Customers wait for store to open
The oxen jostled and pawed restlessly. Their big, beefy, bovine butts stank of fresh bursts of methane. I hadn’t been in the store since its expansion. It was now the premiere watering hole of the vast savannah, attracting greedy, oblivious oxen from continents away! Susan had been inside since the renovations and had emphatically warned me to avoid the place! With its new grocery empire, ignorant, inconsiderate oxen now stood crammed in aisles, amid fresh plops of dung, like gigantic, dumb sardines, severely amplifying the danger to polite humans, of being inadvertently trampled or stupefied.

These were unfamiliar pastures, indeed!

Two oxen were exchanging snorts, discussing which route would provide the quickest way to the electronics department.
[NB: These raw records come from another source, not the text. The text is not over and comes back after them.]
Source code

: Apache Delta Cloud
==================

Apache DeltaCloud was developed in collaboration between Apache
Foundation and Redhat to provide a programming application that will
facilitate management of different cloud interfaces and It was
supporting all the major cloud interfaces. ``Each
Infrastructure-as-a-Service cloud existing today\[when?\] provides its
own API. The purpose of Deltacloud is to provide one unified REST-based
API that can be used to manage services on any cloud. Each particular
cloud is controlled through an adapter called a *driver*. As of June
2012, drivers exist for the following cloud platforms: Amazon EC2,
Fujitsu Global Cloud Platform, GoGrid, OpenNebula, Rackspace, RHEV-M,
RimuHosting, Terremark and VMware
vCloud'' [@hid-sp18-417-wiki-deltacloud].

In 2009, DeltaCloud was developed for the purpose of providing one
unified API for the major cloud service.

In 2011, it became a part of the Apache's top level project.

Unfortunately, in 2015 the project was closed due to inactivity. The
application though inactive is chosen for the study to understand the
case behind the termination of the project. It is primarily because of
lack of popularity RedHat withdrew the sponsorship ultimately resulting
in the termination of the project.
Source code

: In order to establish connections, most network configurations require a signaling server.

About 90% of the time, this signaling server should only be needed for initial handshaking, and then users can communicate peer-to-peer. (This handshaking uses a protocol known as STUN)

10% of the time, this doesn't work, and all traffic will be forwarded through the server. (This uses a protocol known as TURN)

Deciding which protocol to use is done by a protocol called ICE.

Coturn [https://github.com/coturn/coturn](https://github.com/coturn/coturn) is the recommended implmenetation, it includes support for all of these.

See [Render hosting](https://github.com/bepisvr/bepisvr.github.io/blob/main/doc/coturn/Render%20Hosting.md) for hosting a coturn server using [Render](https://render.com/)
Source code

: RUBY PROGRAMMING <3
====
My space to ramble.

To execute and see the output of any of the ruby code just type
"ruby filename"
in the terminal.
By the time the corral door had been unlocked, I had been firmly planted at the front of the herd for forty-five minutes. Idiot.

Though slightly uncertain about the trajectory ahead, I had lulled myself into a false sense of security. That false sense exploded into smithereens as the doors slid open. Instinctively, I cowered.

Stampede!

I had been sent by my son before to pick-up new video games on their release dates, but for a mostly civilized man, this was entirely new territory! At once and with impressive resolve, the oxen surged forward, trotting at first, between the trees and rocks and then, mere instants later, breaking into full gallops! In the midst of the thundering hooves and clouds of dust blinding my vision and choking my windpipe, my first impulse was to curl into a ball behind a tree stump. Instead, for my offspring, I switched into full gazelle mode, bounding, springing, dancing and prancing, fleet of foot, between the massive frames. I was fifth in line, with huge oxen, muzzles sweating, panting loudly in front and behind me.

I deliberatly nudged the ox in front of me; he had arrived five minutes before the door opened and managed to get in line ahead of me. Oh, to be an ox, free to toss all shreds of deceny to the wind! A clerk opened a second cash and I dashed over to her counter. Now, I was first in line! When in Rome, baby! I paid for the game and stepped aside, catching my breath, astounded by the sheer spectacle.

The person behind me requested the special edition. The clerk came out from behind the counter and began going through unopened cardboad boxes while lines of oxen waited. There were three cashes going, each one with line-ups of fifteen to twenty people as more oxen steadily trudged into the department. It was bedlam! I could imagine Darwin observing from a nearby rock, excitedly scratching out the rudimentary principles of natural selection.

Home now, I continue to do inventory of my limbs. The new video game has been placed on Tristan’s desk, waiting for him to get home from school. How ironic. In video games, Tristan's character may struggle to survive, win and complete missions. It's child's play; in the real world, there’s no respawn. It’s you and the oxen, poised on the ruthless pastures of bargain-dom, playing for keeps.

The nightmares of today's mission will be mine to bear.